Figure 4.

OCA-B and TFII-I are required for promoter-enhancer interaction and Igh gene transcription. (A) Schematic diagram of the murine Igh locus in MPC11 cells (top) and relative interaction frequencies between Igh promoter and 3′enhancer elements as measured by 3C analysis (bottom). A very low interaction frequency was detected between V_H and the Crip gene 30kb downstream of the 3′enhancers. (B) siRNA-mediated knockdown of OCA-B or TFII-I reduces the endogenous Igh transcription level in MPC11 cells. MPC11 cells were treated either with OCA-B or TFII-I siRNAs or a non-specific (control) siRNA and whole cell extracts were analyzed by immunoblot. (C) Effects of OCA-B and TFII-I knockdowns on endogenous Igh promoter-HS4 enhancer interactions in MPC11 cells.

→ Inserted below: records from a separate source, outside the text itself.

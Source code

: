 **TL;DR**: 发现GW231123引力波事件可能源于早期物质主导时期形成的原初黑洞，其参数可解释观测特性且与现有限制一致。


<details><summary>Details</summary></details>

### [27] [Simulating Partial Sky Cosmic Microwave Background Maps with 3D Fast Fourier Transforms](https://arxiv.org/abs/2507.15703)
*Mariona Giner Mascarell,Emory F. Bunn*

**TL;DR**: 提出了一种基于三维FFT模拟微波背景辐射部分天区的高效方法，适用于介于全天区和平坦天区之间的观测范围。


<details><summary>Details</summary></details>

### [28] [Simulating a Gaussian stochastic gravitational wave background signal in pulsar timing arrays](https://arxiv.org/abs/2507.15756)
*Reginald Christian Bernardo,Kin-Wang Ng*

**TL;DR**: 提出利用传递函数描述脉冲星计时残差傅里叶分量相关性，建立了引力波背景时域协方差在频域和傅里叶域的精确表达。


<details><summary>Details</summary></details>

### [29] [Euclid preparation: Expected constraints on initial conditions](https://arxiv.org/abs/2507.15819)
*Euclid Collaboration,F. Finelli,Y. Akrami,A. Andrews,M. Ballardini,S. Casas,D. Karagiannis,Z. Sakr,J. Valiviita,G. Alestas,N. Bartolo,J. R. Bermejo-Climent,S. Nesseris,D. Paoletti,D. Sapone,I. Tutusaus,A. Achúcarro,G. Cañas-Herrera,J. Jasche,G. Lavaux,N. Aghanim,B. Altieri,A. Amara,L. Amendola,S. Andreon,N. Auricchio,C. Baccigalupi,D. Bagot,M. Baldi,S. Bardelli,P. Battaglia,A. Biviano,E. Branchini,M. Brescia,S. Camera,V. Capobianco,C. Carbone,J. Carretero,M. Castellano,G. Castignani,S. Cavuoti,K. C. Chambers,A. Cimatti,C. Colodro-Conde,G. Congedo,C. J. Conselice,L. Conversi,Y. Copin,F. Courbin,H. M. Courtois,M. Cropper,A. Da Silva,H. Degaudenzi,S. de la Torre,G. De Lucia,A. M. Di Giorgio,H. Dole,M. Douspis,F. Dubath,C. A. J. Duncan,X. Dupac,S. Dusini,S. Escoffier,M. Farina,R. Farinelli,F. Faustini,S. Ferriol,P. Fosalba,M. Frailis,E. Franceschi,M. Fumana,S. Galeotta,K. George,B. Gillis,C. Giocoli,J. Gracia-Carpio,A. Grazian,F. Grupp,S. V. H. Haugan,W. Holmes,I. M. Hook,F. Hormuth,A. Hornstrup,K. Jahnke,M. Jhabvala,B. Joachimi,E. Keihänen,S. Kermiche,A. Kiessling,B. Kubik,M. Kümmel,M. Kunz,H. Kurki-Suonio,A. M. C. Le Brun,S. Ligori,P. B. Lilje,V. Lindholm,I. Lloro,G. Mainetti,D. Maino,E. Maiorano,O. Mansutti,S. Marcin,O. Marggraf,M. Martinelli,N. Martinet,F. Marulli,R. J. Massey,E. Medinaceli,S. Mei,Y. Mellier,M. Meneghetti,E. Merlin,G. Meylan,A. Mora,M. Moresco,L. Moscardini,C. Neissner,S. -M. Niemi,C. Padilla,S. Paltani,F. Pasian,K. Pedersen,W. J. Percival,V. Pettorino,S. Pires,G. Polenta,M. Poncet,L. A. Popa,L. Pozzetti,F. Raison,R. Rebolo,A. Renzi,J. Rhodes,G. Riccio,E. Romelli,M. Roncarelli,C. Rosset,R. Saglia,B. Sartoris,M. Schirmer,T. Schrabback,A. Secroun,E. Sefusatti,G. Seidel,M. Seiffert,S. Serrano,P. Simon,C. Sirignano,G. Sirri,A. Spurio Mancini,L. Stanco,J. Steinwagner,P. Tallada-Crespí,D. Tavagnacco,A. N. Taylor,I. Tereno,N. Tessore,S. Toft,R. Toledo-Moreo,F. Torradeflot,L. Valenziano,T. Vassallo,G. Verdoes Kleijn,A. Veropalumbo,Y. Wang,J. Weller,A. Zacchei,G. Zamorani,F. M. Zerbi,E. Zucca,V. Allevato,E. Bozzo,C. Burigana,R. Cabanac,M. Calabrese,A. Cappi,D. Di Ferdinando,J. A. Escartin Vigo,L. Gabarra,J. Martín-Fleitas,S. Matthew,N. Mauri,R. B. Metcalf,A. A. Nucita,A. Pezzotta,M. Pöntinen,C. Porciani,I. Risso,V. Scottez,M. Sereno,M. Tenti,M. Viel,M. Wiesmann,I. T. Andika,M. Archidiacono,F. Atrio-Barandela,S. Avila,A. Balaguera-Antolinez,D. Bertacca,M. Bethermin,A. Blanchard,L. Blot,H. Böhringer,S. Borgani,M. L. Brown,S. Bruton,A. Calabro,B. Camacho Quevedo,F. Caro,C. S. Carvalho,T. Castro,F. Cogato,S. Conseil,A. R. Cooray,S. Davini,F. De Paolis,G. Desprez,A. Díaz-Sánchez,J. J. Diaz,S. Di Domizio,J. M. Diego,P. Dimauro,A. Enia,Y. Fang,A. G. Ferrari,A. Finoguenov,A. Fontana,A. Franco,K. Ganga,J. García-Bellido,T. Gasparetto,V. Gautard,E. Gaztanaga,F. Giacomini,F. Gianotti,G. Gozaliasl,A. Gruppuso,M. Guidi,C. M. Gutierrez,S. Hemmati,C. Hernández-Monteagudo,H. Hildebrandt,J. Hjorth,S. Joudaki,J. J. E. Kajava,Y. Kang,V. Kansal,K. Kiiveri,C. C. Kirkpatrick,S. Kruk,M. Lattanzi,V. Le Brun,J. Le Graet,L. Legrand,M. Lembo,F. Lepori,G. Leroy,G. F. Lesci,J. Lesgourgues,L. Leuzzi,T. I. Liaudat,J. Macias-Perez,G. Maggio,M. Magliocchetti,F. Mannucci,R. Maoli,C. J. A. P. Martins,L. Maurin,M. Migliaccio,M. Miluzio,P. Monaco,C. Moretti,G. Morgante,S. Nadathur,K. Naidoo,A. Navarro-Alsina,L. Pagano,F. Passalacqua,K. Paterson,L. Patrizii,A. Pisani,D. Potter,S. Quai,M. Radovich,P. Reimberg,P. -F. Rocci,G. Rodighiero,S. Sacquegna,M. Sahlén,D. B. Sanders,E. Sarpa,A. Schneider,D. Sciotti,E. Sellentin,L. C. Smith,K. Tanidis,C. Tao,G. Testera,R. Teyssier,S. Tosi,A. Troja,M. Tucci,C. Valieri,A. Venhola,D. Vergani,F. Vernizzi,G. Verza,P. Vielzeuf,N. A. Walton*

Interactions were measured by 3C analysis as described in Methods. (D) Effects of OCA-B and TFII-I knockdowns on endogenous Igh transcription in MPC11 cells. Steady state Igh mRNA levels were analyzed by real-time RT-PCR and normalized to 18S rRNA levels. (E) Rescue of the effects of OCA-B knockdown by overexpression of human OCA-B. MPC11 cells were treated either with control or OCA-B shRNAs and, in the latter case, infected with control or human OCA-B–expressing retroviruses. Whole cell extracts were analyzed by immunoblot (left panel) and Igh mRNA levels were analyzed by qRT-PCR and normalized to 18S rRNA levels (right panel). Data are presented as the mean ± SD (A,C,D,E).